文摘Laser surface hardening is a very promising hardening process for ferrous alloys where transformations occur during cooling after laser heating in the solid state. The characteristics of the hardened surface depend on the physicochemical properties of the material as well as the heating system parameters. To exploit the benefits presented by the laser hardening process, it is necessary to develop an integrated strategy to control the process parameters in order to produce desired hardened surface attributes without being forced to use the traditional and fastidious trial and error procedures. This study presents a comprehensive modelling approach for predicting the hardened surface physical and geometrical attributes. The laser surface transformation hardening of cylindrical AISI 4340 steel workpieces is modeled using the conventional regression equation method as well as artificial neural network method.
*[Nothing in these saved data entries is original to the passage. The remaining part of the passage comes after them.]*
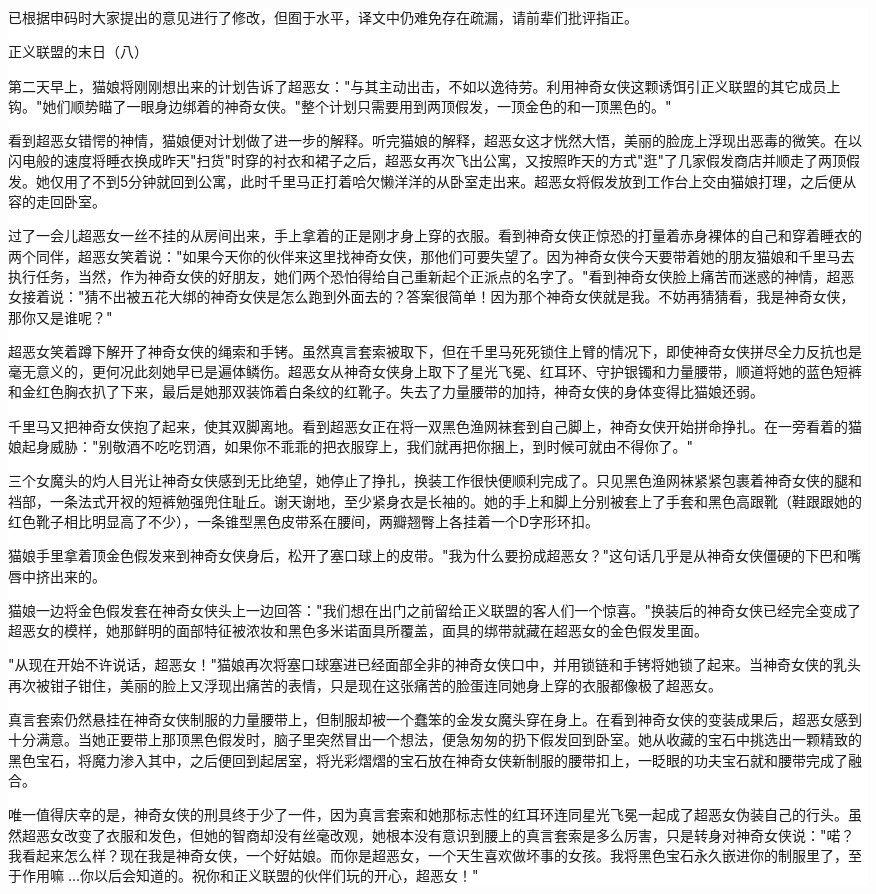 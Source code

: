 已根据申码时大家提出的意见进行了修改，但囿于水平，译文中仍难免存在疏漏，请前辈们批评指正。





正义联盟的末日（八）



第二天早上，猫娘将刚刚想出来的计划告诉了超恶女："与其主动出击，不如以逸待劳。利用神奇女侠这颗诱饵引正义联盟的其它成员上钩。"她们顺势瞄了一眼身边绑着的神奇女侠。"整个计划只需要用到两顶假发，一顶金色的和一顶黑色的。"



看到超恶女错愕的神情，猫娘便对计划做了进一步的解释。听完猫娘的解释，超恶女这才恍然大悟，美丽的脸庞上浮现出恶毒的微笑。在以闪电般的速度将睡衣换成昨天"扫货"时穿的衬衣和裙子之后，超恶女再次飞出公寓，又按照昨天的方式"逛"了几家假发商店并顺走了两顶假发。她仅用了不到5分钟就回到公寓，此时千里马正打着哈欠懒洋洋的从卧室走出来。超恶女将假发放到工作台上交由猫娘打理，之后便从容的走回卧室。





过了一会儿超恶女一丝不挂的从房间出来，手上拿着的正是刚才身上穿的衣服。看到神奇女侠正惊恐的打量着赤身裸体的自己和穿着睡衣的两个同伴，超恶女笑着说："如果今天你的伙伴来这里找神奇女侠，那他们可要失望了。因为神奇女侠今天要带着她的朋友猫娘和千里马去执行任务，当然，作为神奇女侠的好朋友，她们两个恐怕得给自己重新起个正派点的名字了。"看到神奇女侠脸上痛苦而迷惑的神情，超恶女接着说："猜不出被五花大绑的神奇女侠是怎么跑到外面去的？答案很简单！因为那个神奇女侠就是我。不妨再猜猜看，我是神奇女侠，那你又是谁呢？"



超恶女笑着蹲下解开了神奇女侠的绳索和手铐。虽然真言套索被取下，但在千里马死死锁住上臂的情况下，即使神奇女侠拼尽全力反抗也是毫无意义的，更何况此刻她早已是遍体鳞伤。超恶女从神奇女侠身上取下了星光飞冕、红耳环、守护银镯和力量腰带，顺道将她的蓝色短裤和金红色胸衣扒了下来，最后是她那双装饰着白条纹的红靴子。失去了力量腰带的加持，神奇女侠的身体变得比猫娘还弱。





千里马又把神奇女侠抱了起来，使其双脚离地。看到超恶女正在将一双黑色渔网袜套到自己脚上，神奇女侠开始拼命挣扎。在一旁看着的猫娘起身威胁："别敬酒不吃吃罚酒，如果你不乖乖的把衣服穿上，我们就再把你捆上，到时候可就由不得你了。"





三个女魔头的灼人目光让神奇女侠感到无比绝望，她停止了挣扎，换装工作很快便顺利完成了。只见黑色渔网袜紧紧包裹着神奇女侠的腿和裆部，一条法式开衩的短裤勉强兜住耻丘。谢天谢地，至少紧身衣是长袖的。她的手上和脚上分别被套上了手套和黑色高跟靴（鞋跟跟她的红色靴子相比明显高了不少），一条锥型黑色皮带系在腰间，两瓣翘臀上各挂着一个D字形环扣。





猫娘手里拿着顶金色假发来到神奇女侠身后，松开了塞口球上的皮带。"我为什么要扮成超恶女？"这句话几乎是从神奇女侠僵硬的下巴和嘴唇中挤出来的。



猫娘一边将金色假发套在神奇女侠头上一边回答："我们想在出门之前留给正义联盟的客人们一个惊喜。"换装后的神奇女侠已经完全变成了超恶女的模样，她那鲜明的面部特征被浓妆和黑色多米诺面具所覆盖，面具的绑带就藏在超恶女的金色假发里面。



"从现在开始不许说话，超恶女！"猫娘再次将塞口球塞进已经面部全非的神奇女侠口中，并用锁链和手铐将她锁了起来。当神奇女侠的乳头再次被钳子钳住，美丽的脸上又浮现出痛苦的表情，只是现在这张痛苦的脸蛋连同她身上穿的衣服都像极了超恶女。



真言套索仍然悬挂在神奇女侠制服的力量腰带上，但制服却被一个蠢笨的金发女魔头穿在身上。在看到神奇女侠的变装成果后，超恶女感到十分满意。当她正要带上那顶黑色假发时，脑子里突然冒出一个想法，便急匆匆的扔下假发回到卧室。她从收藏的宝石中挑选出一颗精致的黑色宝石，将魔力渗入其中，之后便回到起居室，将光彩熠熠的宝石放在神奇女侠新制服的腰带扣上，一眨眼的功夫宝石就和腰带完成了融合。





唯一值得庆幸的是，神奇女侠的刑具终于少了一件，因为真言套索和她那标志性的红耳环连同星光飞冕一起成了超恶女伪装自己的行头。虽然超恶女改变了衣服和发色，但她的智商却没有丝毫改观，她根本没有意识到腰上的真言套索是多么厉害，只是转身对神奇女侠说："喏？我看起来怎么样？现在我是神奇女侠，一个好姑娘。而你是超恶女，一个天生喜欢做坏事的女孩。我将黑色宝石永久嵌进你的制服里了，至于作用嘛 ...你以后会知道的。祝你和正义联盟的伙伴们玩的开心，超恶女！"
The process parameters included in the study are laser power, beam scanning speed, and the workpiece rotational speed. The upper and the lower limits for each parameter are chosen considering the start of the transformation hardening and the maximum hardened zone without surface melting. The resulting models are able to predict the depths representing the maximum hardness zone, the hardness drop zone, and the overheated zone without martensite transformation. Because of its ability to model highly nonlinear problems, the ANN based model presents the best modelling results and can predict the hardness profile with good accuracy.